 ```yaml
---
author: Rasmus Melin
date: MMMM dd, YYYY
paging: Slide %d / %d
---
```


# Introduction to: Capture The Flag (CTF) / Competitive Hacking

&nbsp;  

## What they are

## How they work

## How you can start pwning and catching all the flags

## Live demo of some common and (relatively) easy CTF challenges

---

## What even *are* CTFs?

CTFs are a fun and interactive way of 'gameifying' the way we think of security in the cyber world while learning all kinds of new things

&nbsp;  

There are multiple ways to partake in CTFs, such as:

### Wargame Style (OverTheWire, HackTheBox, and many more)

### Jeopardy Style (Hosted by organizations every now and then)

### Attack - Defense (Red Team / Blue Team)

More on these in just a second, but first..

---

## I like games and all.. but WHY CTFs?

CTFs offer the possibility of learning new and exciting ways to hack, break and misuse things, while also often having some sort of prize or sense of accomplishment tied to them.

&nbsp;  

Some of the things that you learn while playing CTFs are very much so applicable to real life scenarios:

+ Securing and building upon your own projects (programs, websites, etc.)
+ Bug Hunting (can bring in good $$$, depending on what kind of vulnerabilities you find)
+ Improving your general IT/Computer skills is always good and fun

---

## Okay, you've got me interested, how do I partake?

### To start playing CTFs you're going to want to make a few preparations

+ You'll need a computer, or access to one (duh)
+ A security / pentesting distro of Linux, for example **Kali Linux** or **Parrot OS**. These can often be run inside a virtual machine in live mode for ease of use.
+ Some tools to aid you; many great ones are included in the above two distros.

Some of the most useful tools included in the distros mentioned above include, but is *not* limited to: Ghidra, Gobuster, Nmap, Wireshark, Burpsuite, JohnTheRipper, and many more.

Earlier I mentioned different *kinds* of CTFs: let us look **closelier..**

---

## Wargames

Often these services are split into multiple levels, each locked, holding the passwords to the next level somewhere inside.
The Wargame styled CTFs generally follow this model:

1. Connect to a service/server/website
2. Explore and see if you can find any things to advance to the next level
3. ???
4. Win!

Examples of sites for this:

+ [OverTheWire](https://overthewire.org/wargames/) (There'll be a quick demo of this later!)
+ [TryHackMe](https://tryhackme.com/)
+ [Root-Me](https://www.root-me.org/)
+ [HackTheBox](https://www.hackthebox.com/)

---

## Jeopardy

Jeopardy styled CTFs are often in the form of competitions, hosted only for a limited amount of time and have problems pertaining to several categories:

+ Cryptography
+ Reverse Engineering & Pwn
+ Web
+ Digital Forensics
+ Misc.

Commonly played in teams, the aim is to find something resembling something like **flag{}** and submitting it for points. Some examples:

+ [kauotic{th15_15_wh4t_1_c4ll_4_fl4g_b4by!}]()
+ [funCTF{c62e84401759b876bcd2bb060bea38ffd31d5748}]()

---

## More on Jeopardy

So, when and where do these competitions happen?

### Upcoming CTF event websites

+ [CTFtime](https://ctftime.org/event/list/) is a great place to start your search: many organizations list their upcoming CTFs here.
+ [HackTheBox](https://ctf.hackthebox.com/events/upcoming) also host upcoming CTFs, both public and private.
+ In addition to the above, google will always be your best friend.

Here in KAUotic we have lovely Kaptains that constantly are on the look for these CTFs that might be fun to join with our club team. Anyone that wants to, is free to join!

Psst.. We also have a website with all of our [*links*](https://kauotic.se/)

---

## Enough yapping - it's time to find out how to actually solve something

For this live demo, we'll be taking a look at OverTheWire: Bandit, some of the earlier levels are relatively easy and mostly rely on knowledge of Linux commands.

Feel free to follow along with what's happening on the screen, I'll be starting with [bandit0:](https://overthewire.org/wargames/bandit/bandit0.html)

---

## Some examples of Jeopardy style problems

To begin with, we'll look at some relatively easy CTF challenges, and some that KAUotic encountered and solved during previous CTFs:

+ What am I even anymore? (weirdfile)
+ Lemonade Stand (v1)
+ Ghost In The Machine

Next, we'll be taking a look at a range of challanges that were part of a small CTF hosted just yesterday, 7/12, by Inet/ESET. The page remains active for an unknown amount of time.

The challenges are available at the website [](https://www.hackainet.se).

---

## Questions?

> _EXERCISE PROMPT_
Please transcribe the records exactly from their first line through the line holding "(programs, websites, etc.)", and leave out all others.

> _ANSWER BELOW_
 ```yaml
---
author: Rasmus Melin
date: MMMM dd, YYYY
paging: Slide %d / %d
---
```


# Introduction to: Capture The Flag (CTF) / Competitive Hacking

&nbsp;  

## What they are

## How they work

## How you can start pwning and catching all the flags

## Live demo of some common and (relatively) easy CTF challenges

---

## What even *are* CTFs?

CTFs are a fun and interactive way of 'gameifying' the way we think of security in the cyber world while learning all kinds of new things

&nbsp;  

There are multiple ways to partake in CTFs, such as:

### Wargame Style (OverTheWire, HackTheBox, and many more)

### Jeopardy Style (Hosted by organizations every now and then)

### Attack - Defense (Red Team / Blue Team)

More on these in just a second, but first..

---

## I like games and all.. but WHY CTFs?

CTFs offer the possibility of learning new and exciting ways to hack, break and misuse things, while also often having some sort of prize or sense of accomplishment tied to them.

&nbsp;  

Some of the things that you learn while playing CTFs are very much so applicable to real life scenarios:

+ Securing and building upon your own projects (programs, websites, etc.)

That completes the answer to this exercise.